Beginning at the line containing "# 🧘‍♀️ MeditationTimer", repeat each line below exactly up to and including the line containing "- [ ] Breathing". Do not repeat the pictures.
##### MATERIAL FOR THIS EXERCISE #####
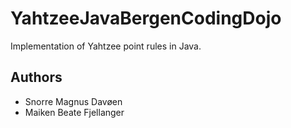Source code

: # YahtzeeJavaBergenCodingDojo

Implementation of Yahtzee point rules in Java.

## Authors
- Snorre Magnus Davøen
- Maiken Beate Fjellanger


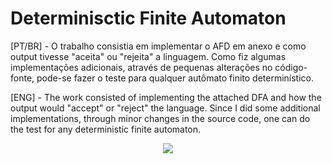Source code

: # Determinisctic Finite Automaton

[PT/BR] - O trabalho consistia em implementar o AFD em anexo e como output tivesse "aceita" ou "rejeita" a linguagem. Como fiz algumas implementações adicionais, através de pequenas alterações no código-fonte, pode-se fazer o teste para qualquer autômato finito determinístico.

[ENG] - The work consisted of implementing the attached DFA and how the output would "accept" or "reject" the language. Since I did some additional implementations, through minor changes in the source code, one can do the test for any deterministic finite automaton.

<p align="center">
  <img src="https://user-images.githubusercontent.com/118192459/202855236-de60af2a-ca43-4001-a7c2-92ff837c8e37.png">
</p>
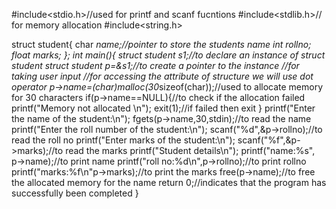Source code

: #include<stdio.h>//used for printf and scanf fucntions
#include<stdlib.h>// for memory allocation
#include<string.h>


 struct student{
     char *name;//pointer to store the students name
     int rollno;
     float marks;
 };
  int main(){
    struct student s1;//to declare an instance of struct student
     struct student *p=&s1;//to create a pointer to the instance
    //for taking user input
    //for accessing the attribute of structure we will use dot operator
   p->name=(char*)malloc(30*sizeof(char));//used to allocate memory for 30 characters
   if(p->name==NULL){//to check if the allocation failed
   printf("Memory not allocated \n");
   exit(1);//if failed then exit
   }
   printf("Enter the name of the student:\n"); 
   fgets(p->name,30,stdin);//to read the name
   printf("Enter the roll number of the student:\n");
   scanf("%d",&p->rollno);//to read the roll no
   printf("Enter marks of the student:\n");
   scanf("%f",&p->marks);//to read the marks
   printf("Student details\n");
   printf("name:%s", p->name);//to print name
   printf("roll no:%d\n",p->rollno);//to print rollno
   printf("marks:%f\n"p->marks);//to print the marks
   free(p->name);//to free the allocated memory for the name
   return 0;//indicates that the program has successfully been completed
   }
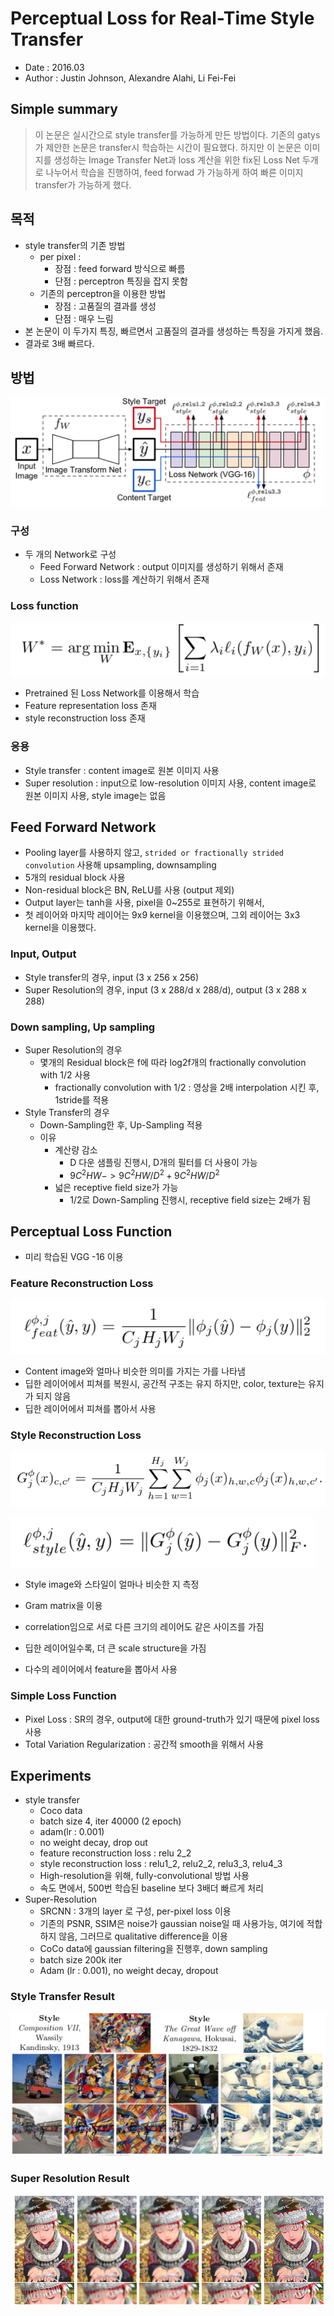 # Perceptual Loss for Real-Time Style Transfer

- Date : 2016.03
- Author : Justin Johnson, Alexandre Alahi, Li Fei-Fei



## Simple summary

>이 논문은 실시간으로 style transfer를 가능하게 만든 방법이다. 기존의 gatys가 제안한 논문은 transfer시 학습하는 시간이 필요했다. 하지만 이 논문은 이미지를 생성하는 Image Transfer Net과 loss 계산을 위한 fix된 Loss Net 두개로 나누어서 학습을 진행하여, feed forwad 가 가능하게 하여 빠른 이미지 transfer가 가능하게 했다.



## 목적

- style transfer의 기존 방법
  - per pixel : 
    - 장점 : feed forward 방식으로 빠름
    - 단점 : perceptron 특징을 잡지 못함
  - 기존의 perceptron을 이용한 방법
    - 장점 : 고품질의 결과를 생성
    - 단점 : 매우 느림
- 본 논문이 이 두가지 특징, 빠르면서 고품질의 결과를 생성하는 특징을 가지게 했음.
- 결과로 3배 빠르다.



## 방법

![0](../../images/style_transer_realtime_0.png)

### 구성

- 두 개의 Network로 구성
  - Feed Forward Network : output 이미지를 생성하기 위해서 존재
  - Loss Network : loss를 계산하기 위해서 존재



### Loss function

![0](../../images/style_transer_realtime_1.png)

- Pretrained 된 Loss Network를 이용해서 학습
- Feature representation loss 존재
- style reconstruction loss 존재



### 응용

- Style transfer : content image로 원본 이미지 사용
- Super resolution : input으로 low-resolution 이미지 사용, content image로 원본 이미지 사용, style image는 없음



## Feed Forward Network

- Pooling layer를 사용하지 않고, `strided or fractionally strided convolution` 사용해 upsampling, downsampling
- 5개의 residual block 사용
- Non-residual block은 BN, ReLU를 사용 (output 제외)
- Output layer는 tanh을 사용, pixel을 0~255로 표현하기 위해서,
- 첫 레이어와 마지막 레이어는 9x9 kernel을 이용했으며, 그외 레이어는 3x3 kernel을 이용했다.



### Input, Output

- Style transfer의 경우, input (3 x 256 x 256)
- Super Resolution의 경우, input (3 x 288/d x 288/d), output (3 x 288 x 288)



### Down sampling, Up sampling

- Super Resolution의 경우
  - 몇개의 Residual block은 f에 따라 log2f개의 fractionally convolution with 1/2 사용
    - fractionally convolution with 1/2 : 영상을 2배 interpolation 시킨 후, 1stride를 적용
- Style Transfer의 경우
  - Down-Sampling한 후, Up-Sampling 적용
  - 이유
    - 계산량 감소 
      -  D 다운 샘플링 진행시, D개의 필터를 더 사용이 가능
      - $9C^{2}HW ->  9C^{2}HW/D^{2}+9C^{2}HW/D^{2}$
    - 넓은 receptive field size가 가능
      - 1/2로 Down-Sampling 진행시, receptive field size는 2배가 됨



## Perceptual Loss Function

- 미리 학습된 VGG -16 이용



### Feature Reconstruction Loss

![0](../../images/style_transer_realtime_2.png)

- Content image와 얼마나 비슷한 의미를 가지는 가를 나타냄
- 딥한 레이어에서 피쳐를 복원시, 공간적 구조는 유지 하지만, color, texture는 유지가 되지 않음
- 딥한 레이어에서 피쳐를 뽑아서 사용



### Style Reconstruction Loss

![0](../../images/style_transer_realtime_3.png)

![0](../../images/style_transer_realtime_4.png)

- Style image와 스타일이 얼마나 비슷한 지 측정
- Gram matrix을 이용



- correlation임으로 서로 다른 크기의 레이어도 같은 사이즈를 가짐
- 딥한 레이어일수록, 더 큰 scale structure을 가짐
- 다수의 레이어에서 feature을 뽑아서 사용



### Simple Loss Function

- Pixel Loss : SR의 경우, output에 대한 ground-truth가 있기 때문에 pixel loss 사용
- Total Variation Regularization : 공간적 smooth을 위해서 사용



## Experiments

- style transfer
  - Coco data
  - batch size 4, iter 40000 (2 epoch)
  - adam(lr : 0.001)
  - no weight decay, drop out
  - feature reconstruction loss : relu 2_2
  - style reconstruction loss : relu1_2, relu2_2, relu3_3, relu4_3
  - High-resolution을 위해, fully-convolutional 방법 사용
  - 속도 면에서, 500번 학습된 baseline 보다 3배더 빠르게 처리
- Super-Resolution
  - SRCNN : 3개의 layer 로 구성, per-pixel loss 이용
  - 기존의 PSNR, SSIM은 noise가 gaussian noise일 때 사용가능, 여기에 적합하지 않음, 그러므로 qualitative difference을 이용
  - CoCo data에 gaussian filtering을 진행후, down sampling
  - batch size 200k iter
  - Adam (lr : 0.001), no weight decay, dropout



### Style Transfer Result

![0](../../images/style_transer_realtime_6.png)



### Super Resolution Result

![0](../../images/style_transer_realtime_7.png)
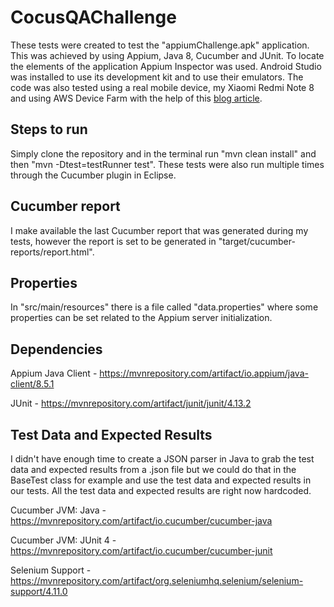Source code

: # CocusQAChallenge

These tests were created to test the "appiumChallenge.apk" application. This was achieved by using Appium, Java 8, Cucumber and JUnit. To locate the elements of the application Appium Inspector was used. Android Studio was installed to use its development kit and to use their emulators. The code was also tested using a real mobile device, my Xiaomi Redmi Note 8 and using AWS Device Farm with the help of this [blog article](https://aws.amazon.com/blogs/mobile/testing-mobile-apps-with-cucumber-and-appium-through-testng-on-aws-device-farm/).

## Steps to run

Simply clone the repository and in the terminal run "mvn clean install" and then "mvn -Dtest=testRunner test". These tests were also run multiple times through the Cucumber plugin in Eclipse.

## Cucumber report

I make available the last Cucumber report that was generated during my tests, however the report is set to be generated in "target/cucumber-reports/report.html".

## Properties

In "src/main/resources" there is a file called "data.properties" where some properties can be set related to the Appium server initialization.

## Dependencies

Appium Java Client - https://mvnrepository.com/artifact/io.appium/java-client/8.5.1

JUnit - https://mvnrepository.com/artifact/junit/junit/4.13.2

## Test Data and Expected Results

I didn't have enough time to create a JSON parser in Java to grab the test data and expected results from a .json file but we could do that in the BaseTest class for example and use the test data and expected results in our tests. All the test data and expected results are right now hardcoded.

Cucumber JVM: Java - https://mvnrepository.com/artifact/io.cucumber/cucumber-java

Cucumber JVM: JUnit 4 - https://mvnrepository.com/artifact/io.cucumber/cucumber-junit

Selenium Support - https://mvnrepository.com/artifact/org.seleniumhq.selenium/selenium-support/4.11.0

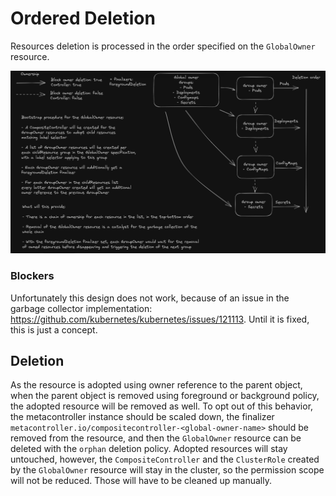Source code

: # Ordered Deletion

Resources deletion is processed in the order specified on the `GlobalOwner` resource.

![Deletion process](./deletion.jpg)

### Blockers

Unfortunately this design does not work, because of an issue in the garbage collector implementation: <https://github.com/kubernetes/kubernetes/issues/121113>. Until it is fixed, this is just a concept.

## Deletion

As the resource is adopted using owner reference to the parent object, when the parent object is removed using foreground or background policy, the adopted resource will be removed as well. To opt out of this behavior, the metacontroller instance should be scaled down, the finalizer `metacontroller.io/compositecontroller-<global-owner-name>` should be removed from the resource, and then the `GlobalOwner` resource can be deleted with the `orphan` deletion policy. Adopted resources will stay untouched, however, the `CompositeController` and the `ClusterRole` created by the `GlobalOwner` resource will stay in the cluster, so the permission scope will not be reduced. Those will have to be cleaned up manually.
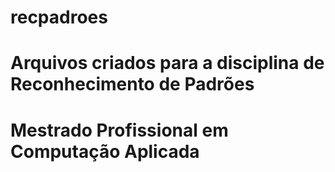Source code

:# recpadroes
# Arquivos criados para a disciplina de Reconhecimento de Padrões
# Mestrado Profissional em Computação Aplicada
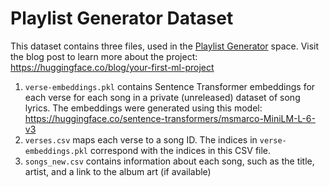 # Playlist Generator Dataset

This dataset contains three files, used in the [Playlist Generator](https://huggingface.co/spaces/NimaBoscarino/playlist-generator) space. Visit the blog post to learn more about the project: https://huggingface.co/blog/your-first-ml-project

1. `verse-embeddings.pkl` contains Sentence Transformer embeddings for each verse for each song in a private (unreleased) dataset of song lyrics. The embeddings were generated using this model: https://huggingface.co/sentence-transformers/msmarco-MiniLM-L-6-v3
2. `verses.csv` maps each verse to a song ID. The indices in `verse-embeddings.pkl` correspond with the indices in this CSV file.
3. `songs_new.csv` contains information about each song, such as the title, artist, and a link to the album art (if available)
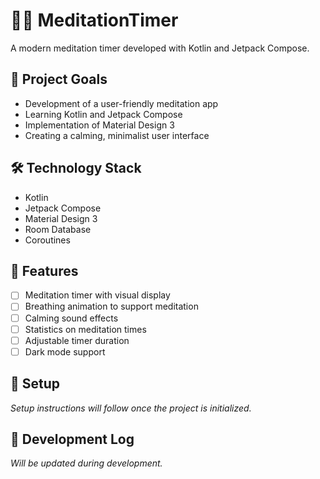 # 🧘‍♀️ MeditationTimer

A modern meditation timer developed with Kotlin and Jetpack Compose.

## 🎯 Project Goals

- Development of a user-friendly meditation app
- Learning Kotlin and Jetpack Compose
- Implementation of Material Design 3
- Creating a calming, minimalist user interface

## 🛠 Technology Stack

- Kotlin
- Jetpack Compose
- Material Design 3
- Room Database
- Coroutines

## 🌟 Features

- [ ] Meditation timer with visual display
- [ ] Breathing animation to support meditation
- [ ] Calming sound effects
- [ ] Statistics on meditation times
- [ ] Adjustable timer duration
- [ ] Dark mode support

## 🚀 Setup

*Setup instructions will follow once the project is initialized.*

## 📝 Development Log

*Will be updated during development.*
#####
§ **ANSWER TO THE PROBLEM**:
 # 🧘‍♀️ MeditationTimer

A modern meditation timer developed with Kotlin and Jetpack Compose.

## 🎯 Project Goals

- Development of a user-friendly meditation app
- Learning Kotlin and Jetpack Compose
- Implementation of Material Design 3
- Creating a calming, minimalist user interface

## 🛠 Technology Stack

- Kotlin
- Jetpack Compose
- Material Design 3
- Room Database
- Coroutines

## 🌟 Features

- [ ] Meditation timer with visual display
- [ ] Breathing animation to support meditation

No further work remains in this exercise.